The point is, what this series of posts are about is only one element of site performance which is web site latency and response times as seen by Google and other search engines. In the future, I will use this technical term in these posts. I have to decide – for purposes of rankings – whether to change the names of my posts, the URLS, and all the core meta data to reflect this change or whether I will stay with web site performance as the keyword I want to optimize for. That decision will probably be made based on the keyword search volumes as shown in the Google Adwords Keyword Tool. (Actually I have now changed the keyword I am optimizing for to web site latency as I am testing some theories I have on page optimization in the SERps that has nothing to do with site performance. So it just goes to show…)

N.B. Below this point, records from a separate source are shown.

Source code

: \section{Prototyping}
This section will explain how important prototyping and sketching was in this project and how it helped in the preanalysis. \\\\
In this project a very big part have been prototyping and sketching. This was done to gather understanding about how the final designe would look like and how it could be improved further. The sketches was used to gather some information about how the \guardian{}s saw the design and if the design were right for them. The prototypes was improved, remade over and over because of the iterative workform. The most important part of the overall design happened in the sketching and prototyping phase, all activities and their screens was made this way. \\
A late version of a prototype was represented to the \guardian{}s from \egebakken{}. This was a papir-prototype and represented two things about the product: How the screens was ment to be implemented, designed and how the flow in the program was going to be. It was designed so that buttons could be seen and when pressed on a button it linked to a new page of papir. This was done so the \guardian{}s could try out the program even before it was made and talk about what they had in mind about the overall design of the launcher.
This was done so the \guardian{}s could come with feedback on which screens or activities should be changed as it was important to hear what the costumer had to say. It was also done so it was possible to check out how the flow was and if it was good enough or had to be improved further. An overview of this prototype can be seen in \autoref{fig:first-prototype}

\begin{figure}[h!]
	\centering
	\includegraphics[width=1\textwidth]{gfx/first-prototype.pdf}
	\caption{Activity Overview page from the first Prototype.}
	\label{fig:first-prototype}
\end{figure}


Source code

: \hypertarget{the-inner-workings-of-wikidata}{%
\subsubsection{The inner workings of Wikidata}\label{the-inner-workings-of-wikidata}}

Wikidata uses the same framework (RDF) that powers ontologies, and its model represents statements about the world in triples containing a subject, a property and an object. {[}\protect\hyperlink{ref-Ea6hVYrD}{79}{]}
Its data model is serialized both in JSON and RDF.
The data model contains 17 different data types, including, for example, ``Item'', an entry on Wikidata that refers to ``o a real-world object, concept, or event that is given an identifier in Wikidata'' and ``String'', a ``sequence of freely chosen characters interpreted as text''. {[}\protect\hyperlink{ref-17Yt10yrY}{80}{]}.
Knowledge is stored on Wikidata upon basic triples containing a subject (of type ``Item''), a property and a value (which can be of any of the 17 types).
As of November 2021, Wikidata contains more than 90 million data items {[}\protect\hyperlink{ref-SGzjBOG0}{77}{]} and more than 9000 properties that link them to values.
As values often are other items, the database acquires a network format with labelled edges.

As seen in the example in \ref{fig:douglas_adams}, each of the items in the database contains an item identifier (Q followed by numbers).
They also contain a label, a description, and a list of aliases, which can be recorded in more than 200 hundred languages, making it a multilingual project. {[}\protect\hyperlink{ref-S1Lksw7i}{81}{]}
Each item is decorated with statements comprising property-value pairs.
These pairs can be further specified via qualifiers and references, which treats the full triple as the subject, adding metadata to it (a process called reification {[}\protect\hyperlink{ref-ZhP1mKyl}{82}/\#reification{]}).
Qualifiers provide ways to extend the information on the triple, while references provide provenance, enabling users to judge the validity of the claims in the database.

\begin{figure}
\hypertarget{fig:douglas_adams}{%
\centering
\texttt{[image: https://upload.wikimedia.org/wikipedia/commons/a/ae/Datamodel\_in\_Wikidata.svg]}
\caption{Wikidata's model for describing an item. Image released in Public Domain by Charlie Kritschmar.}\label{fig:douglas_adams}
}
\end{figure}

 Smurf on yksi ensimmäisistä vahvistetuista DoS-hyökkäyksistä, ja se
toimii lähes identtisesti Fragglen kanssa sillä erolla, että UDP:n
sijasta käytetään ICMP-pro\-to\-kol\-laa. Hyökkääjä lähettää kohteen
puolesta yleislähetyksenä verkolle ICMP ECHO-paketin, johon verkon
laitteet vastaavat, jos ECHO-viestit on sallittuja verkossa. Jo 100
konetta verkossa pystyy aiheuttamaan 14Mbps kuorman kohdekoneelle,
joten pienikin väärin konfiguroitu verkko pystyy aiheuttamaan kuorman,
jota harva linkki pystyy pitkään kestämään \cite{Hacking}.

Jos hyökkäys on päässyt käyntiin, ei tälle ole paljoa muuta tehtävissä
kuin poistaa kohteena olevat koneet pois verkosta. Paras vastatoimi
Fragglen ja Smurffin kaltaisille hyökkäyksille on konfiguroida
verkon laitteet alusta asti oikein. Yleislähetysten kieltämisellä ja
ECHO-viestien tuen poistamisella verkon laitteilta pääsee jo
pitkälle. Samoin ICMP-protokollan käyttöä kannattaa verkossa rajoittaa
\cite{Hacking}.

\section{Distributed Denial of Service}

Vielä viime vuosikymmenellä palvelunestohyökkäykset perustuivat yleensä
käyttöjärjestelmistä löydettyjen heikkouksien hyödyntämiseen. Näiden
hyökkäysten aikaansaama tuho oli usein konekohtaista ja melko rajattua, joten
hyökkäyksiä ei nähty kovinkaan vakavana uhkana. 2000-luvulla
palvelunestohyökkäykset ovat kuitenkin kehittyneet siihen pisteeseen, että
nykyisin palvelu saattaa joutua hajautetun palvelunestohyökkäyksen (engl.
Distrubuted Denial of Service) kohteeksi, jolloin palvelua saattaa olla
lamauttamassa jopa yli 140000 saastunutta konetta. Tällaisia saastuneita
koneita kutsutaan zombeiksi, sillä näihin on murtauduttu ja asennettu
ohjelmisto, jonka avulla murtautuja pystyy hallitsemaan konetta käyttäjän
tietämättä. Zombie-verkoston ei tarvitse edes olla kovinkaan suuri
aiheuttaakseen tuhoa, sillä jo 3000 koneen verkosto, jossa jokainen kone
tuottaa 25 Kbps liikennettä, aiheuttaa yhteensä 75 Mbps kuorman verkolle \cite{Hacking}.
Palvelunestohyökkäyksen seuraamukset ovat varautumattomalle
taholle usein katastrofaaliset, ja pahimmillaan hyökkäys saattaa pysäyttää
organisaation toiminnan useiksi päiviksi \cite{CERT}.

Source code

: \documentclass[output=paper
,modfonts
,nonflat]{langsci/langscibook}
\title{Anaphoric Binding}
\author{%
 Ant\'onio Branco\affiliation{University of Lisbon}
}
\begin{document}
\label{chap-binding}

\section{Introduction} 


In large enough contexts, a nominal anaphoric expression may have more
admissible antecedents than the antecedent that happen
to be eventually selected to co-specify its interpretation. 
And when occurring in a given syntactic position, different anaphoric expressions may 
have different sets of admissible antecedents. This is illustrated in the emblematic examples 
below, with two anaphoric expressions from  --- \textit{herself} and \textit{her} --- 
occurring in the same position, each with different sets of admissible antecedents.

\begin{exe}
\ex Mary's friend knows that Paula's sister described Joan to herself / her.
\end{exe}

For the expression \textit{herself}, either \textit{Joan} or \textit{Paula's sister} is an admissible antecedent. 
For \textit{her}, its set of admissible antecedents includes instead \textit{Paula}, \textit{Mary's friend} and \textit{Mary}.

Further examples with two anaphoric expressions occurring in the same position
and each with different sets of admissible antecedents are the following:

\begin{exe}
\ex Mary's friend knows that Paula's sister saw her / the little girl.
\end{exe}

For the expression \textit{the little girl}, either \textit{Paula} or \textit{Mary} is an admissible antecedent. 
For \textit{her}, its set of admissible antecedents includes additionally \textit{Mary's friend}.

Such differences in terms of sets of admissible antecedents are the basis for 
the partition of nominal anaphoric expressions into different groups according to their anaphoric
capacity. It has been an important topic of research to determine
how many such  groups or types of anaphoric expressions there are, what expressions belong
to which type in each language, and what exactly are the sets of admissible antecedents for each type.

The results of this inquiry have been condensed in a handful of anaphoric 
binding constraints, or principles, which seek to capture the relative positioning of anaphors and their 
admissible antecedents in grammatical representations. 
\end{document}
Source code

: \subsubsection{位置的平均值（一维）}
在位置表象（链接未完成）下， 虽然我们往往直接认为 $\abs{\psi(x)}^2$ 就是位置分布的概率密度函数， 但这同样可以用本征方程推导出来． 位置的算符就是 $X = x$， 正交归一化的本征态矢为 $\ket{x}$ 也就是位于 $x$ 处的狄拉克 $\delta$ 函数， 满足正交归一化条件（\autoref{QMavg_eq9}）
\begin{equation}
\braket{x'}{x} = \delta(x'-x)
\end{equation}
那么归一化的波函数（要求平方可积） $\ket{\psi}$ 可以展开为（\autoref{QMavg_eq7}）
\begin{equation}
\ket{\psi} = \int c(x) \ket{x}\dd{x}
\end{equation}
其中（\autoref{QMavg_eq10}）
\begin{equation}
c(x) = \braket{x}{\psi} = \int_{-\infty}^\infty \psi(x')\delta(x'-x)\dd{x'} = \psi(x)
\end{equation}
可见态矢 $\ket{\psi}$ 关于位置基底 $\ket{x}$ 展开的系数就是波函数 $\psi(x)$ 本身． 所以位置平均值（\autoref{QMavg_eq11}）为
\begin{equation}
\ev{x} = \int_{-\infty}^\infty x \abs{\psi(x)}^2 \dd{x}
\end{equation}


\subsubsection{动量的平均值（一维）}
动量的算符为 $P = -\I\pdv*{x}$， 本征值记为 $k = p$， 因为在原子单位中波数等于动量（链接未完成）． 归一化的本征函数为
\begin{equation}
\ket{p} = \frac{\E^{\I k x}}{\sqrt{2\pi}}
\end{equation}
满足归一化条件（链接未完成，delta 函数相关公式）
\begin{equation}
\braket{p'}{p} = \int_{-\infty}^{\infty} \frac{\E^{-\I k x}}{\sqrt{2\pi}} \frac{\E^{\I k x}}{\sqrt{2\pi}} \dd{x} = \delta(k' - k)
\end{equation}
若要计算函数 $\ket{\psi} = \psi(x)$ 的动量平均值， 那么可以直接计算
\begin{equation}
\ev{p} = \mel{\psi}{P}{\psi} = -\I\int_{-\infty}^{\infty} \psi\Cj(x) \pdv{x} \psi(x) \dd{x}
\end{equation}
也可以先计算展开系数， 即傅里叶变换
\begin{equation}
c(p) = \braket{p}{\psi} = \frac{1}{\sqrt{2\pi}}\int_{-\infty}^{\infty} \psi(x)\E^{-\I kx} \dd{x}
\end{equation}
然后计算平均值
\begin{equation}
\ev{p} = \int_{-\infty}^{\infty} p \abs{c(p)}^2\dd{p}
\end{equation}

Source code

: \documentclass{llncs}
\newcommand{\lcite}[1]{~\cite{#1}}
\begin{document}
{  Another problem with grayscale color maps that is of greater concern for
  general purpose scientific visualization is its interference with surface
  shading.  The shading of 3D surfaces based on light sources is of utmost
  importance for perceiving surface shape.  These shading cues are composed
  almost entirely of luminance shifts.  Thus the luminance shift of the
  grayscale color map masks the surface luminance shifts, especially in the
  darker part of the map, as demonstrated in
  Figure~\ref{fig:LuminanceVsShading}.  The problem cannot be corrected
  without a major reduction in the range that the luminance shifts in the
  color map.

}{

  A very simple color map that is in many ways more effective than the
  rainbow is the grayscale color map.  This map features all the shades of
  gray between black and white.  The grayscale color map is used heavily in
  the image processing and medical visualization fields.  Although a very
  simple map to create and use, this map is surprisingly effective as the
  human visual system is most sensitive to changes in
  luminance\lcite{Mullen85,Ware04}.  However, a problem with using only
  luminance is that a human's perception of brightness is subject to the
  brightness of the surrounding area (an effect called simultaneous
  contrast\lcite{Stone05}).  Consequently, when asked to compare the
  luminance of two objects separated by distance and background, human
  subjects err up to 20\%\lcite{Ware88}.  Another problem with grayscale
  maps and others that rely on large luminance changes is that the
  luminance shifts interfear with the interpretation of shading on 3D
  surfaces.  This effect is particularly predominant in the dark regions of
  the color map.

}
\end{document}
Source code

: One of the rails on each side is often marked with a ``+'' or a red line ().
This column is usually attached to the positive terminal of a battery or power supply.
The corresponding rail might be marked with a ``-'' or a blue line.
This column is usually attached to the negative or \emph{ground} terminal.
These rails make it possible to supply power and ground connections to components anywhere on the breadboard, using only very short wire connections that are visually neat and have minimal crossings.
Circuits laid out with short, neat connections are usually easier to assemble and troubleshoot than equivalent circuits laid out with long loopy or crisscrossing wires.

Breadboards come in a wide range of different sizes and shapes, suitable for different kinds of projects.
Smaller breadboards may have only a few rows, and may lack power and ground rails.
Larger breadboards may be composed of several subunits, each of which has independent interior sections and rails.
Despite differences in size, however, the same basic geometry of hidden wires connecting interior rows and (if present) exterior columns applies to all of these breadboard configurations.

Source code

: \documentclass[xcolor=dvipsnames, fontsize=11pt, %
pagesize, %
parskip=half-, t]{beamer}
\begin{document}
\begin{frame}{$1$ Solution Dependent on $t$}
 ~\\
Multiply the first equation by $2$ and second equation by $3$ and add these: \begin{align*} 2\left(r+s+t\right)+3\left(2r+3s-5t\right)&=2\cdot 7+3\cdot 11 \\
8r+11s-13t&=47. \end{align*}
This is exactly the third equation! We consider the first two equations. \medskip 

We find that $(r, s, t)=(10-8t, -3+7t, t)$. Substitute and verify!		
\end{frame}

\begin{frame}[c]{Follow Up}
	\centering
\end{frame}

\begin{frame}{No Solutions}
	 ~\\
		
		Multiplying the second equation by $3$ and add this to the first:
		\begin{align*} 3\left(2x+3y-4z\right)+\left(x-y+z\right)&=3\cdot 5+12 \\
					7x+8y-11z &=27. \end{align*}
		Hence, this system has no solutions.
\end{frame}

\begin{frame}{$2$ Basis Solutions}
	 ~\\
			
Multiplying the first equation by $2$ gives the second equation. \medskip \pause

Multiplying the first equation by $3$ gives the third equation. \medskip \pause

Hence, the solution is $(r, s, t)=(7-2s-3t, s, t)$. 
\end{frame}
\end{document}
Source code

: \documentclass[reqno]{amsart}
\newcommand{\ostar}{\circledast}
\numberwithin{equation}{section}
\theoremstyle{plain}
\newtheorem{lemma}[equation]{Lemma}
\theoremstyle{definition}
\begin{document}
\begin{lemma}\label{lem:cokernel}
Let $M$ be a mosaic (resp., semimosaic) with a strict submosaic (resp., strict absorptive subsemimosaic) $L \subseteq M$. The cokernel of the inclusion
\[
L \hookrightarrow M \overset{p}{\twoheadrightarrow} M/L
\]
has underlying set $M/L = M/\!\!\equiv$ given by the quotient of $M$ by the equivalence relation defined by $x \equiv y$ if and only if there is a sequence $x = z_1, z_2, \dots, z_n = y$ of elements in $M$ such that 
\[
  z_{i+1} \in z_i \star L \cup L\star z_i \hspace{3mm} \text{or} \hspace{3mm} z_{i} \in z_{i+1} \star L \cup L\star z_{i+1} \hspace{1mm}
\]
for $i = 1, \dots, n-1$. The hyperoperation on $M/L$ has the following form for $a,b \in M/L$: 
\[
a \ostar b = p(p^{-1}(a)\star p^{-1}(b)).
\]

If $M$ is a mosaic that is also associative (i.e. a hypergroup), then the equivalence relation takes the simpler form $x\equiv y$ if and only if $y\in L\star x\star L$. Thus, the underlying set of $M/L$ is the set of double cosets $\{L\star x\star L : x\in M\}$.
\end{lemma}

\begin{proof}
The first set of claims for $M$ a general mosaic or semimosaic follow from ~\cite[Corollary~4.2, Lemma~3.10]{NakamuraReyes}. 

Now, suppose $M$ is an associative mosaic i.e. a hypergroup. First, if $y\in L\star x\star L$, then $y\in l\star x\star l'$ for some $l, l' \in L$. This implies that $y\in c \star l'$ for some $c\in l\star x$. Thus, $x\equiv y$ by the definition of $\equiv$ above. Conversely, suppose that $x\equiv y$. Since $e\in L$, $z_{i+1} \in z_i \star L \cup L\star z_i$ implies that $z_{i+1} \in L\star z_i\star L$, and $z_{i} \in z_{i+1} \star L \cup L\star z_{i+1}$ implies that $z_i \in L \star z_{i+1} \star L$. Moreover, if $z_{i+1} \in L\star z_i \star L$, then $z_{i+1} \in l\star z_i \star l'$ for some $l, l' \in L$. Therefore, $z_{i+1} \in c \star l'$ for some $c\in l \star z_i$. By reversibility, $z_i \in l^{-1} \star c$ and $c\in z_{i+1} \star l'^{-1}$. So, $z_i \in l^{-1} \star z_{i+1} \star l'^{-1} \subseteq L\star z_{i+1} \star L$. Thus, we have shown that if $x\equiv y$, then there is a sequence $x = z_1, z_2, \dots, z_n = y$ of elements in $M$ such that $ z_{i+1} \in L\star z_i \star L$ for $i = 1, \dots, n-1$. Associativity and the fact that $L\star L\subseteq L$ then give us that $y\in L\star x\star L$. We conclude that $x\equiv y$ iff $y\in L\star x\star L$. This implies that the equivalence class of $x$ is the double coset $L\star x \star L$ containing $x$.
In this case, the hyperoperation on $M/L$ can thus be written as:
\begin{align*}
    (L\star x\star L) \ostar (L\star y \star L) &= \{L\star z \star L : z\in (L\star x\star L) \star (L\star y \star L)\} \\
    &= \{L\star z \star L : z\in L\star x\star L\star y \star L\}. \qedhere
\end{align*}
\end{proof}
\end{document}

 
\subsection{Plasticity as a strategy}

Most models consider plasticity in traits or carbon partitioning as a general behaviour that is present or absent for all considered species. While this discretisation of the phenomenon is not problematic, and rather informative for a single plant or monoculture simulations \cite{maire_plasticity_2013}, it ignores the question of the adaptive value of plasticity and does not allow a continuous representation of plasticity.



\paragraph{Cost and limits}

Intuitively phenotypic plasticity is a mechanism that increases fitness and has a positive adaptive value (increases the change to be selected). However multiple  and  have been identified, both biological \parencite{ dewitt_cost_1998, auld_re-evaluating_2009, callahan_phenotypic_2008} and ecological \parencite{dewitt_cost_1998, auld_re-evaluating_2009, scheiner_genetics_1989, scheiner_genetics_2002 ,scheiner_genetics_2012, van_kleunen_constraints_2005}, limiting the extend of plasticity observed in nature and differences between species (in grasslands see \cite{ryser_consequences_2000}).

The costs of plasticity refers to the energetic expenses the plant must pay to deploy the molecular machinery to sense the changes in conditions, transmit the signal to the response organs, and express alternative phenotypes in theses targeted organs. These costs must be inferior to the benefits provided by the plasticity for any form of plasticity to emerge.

Second, as also noted in the third post in this series on web site latency, Google has announced and deployed a new web site performance tool within Google Webmaster Tools, as well as a Firefox/Firebug plugin. So in order to continue to explore the topic of AboutOnlineMatters site latency, I need to cover that tool. But then we get into the whole issue of the core set of site performance tools to use for evaluating site latency issues. We already discussed and showed our results from pingdom’s latency analysis tool, but there are many more, some of them providing similar analysis and, as I was bemused to discover, often providing differing results for the same items.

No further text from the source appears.